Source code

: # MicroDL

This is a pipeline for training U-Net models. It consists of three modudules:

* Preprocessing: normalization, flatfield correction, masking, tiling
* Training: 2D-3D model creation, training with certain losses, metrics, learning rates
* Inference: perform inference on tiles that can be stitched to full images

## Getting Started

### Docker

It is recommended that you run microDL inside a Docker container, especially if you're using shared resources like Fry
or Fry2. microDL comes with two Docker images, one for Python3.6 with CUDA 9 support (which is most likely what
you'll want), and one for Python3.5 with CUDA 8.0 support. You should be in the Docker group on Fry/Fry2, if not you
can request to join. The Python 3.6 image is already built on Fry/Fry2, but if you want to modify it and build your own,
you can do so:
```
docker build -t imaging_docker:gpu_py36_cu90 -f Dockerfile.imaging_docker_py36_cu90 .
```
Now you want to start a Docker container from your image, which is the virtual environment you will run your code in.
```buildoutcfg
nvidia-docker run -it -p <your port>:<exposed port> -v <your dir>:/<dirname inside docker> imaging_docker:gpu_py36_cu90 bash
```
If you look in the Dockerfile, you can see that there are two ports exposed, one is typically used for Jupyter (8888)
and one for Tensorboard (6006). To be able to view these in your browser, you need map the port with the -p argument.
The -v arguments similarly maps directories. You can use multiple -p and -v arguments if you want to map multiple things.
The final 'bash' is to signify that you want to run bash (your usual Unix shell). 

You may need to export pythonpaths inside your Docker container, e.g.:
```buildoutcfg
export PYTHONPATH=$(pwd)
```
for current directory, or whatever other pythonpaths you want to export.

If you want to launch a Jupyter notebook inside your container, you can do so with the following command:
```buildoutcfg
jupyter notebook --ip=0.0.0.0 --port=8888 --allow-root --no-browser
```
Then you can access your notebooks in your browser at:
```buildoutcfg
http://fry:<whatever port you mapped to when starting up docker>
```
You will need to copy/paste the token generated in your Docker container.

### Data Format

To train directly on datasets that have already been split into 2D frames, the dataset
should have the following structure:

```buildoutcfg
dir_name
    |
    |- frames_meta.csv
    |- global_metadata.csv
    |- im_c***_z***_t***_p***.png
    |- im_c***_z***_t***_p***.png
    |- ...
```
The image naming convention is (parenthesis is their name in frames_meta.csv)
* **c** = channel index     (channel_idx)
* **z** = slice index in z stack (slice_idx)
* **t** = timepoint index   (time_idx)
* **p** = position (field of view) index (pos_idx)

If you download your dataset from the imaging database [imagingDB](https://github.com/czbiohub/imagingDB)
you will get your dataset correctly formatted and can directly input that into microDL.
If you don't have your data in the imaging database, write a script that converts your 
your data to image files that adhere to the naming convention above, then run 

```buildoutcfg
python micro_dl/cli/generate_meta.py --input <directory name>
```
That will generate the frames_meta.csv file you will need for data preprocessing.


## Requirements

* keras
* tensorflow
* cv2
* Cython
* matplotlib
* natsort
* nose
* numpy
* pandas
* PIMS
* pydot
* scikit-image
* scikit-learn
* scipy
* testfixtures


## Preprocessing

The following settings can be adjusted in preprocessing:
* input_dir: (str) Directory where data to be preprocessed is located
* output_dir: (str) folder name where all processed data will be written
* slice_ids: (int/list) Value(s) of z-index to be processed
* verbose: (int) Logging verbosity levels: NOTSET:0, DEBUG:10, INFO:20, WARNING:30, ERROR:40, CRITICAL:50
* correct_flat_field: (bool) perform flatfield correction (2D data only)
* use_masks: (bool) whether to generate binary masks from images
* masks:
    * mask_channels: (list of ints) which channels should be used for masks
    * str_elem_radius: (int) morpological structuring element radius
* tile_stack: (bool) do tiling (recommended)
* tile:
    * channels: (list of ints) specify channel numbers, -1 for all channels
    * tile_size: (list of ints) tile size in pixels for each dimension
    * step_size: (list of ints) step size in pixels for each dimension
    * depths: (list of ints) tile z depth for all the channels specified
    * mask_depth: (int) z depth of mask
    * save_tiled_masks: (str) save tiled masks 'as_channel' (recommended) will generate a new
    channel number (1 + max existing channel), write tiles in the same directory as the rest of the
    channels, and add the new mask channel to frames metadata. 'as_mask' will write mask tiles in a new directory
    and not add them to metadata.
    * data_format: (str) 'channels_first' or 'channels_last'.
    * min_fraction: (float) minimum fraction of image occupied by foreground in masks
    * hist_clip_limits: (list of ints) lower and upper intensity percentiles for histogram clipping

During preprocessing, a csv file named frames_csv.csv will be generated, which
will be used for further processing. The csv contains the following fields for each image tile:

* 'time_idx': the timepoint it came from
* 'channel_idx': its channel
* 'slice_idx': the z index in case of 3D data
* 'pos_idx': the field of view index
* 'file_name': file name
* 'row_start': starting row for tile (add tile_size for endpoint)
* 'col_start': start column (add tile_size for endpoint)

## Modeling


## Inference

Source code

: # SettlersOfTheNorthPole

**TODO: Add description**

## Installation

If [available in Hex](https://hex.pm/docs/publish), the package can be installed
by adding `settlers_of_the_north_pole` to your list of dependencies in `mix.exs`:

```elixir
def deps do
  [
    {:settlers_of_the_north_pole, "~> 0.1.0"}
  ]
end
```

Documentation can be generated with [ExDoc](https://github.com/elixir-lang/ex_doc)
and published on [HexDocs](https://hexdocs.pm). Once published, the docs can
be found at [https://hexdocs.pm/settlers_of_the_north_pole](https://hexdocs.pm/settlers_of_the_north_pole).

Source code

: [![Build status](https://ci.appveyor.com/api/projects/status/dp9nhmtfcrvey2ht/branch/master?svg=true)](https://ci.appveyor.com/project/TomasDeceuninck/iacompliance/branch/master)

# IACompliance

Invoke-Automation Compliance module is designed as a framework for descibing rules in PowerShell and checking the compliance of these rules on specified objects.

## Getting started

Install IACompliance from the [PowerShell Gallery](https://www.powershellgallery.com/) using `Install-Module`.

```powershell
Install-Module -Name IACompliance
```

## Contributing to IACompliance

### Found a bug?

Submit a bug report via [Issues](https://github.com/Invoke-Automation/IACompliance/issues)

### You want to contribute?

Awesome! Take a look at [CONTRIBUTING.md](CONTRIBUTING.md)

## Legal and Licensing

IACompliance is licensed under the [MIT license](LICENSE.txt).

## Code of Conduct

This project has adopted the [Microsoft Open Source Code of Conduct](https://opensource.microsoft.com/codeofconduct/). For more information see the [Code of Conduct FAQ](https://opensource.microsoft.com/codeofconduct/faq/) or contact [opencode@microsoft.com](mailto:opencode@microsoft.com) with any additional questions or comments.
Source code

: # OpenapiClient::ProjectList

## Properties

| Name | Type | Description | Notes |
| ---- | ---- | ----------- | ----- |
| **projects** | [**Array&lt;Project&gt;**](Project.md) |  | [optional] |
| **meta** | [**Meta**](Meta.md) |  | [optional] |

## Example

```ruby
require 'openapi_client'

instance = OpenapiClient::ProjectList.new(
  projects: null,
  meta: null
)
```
- - - - - - -
_Problem:_ Whenever a line above contains "github", copy that line.

_Problem solution:_
If you download your dataset from the imaging database [imagingDB](https://github.com/czbiohub/imagingDB)
Documentation can be generated with [ExDoc](https://github.com/elixir-lang/ex_doc)
Submit a bug report via [Issues](https://github.com/Invoke-Automation/IACompliance/issues)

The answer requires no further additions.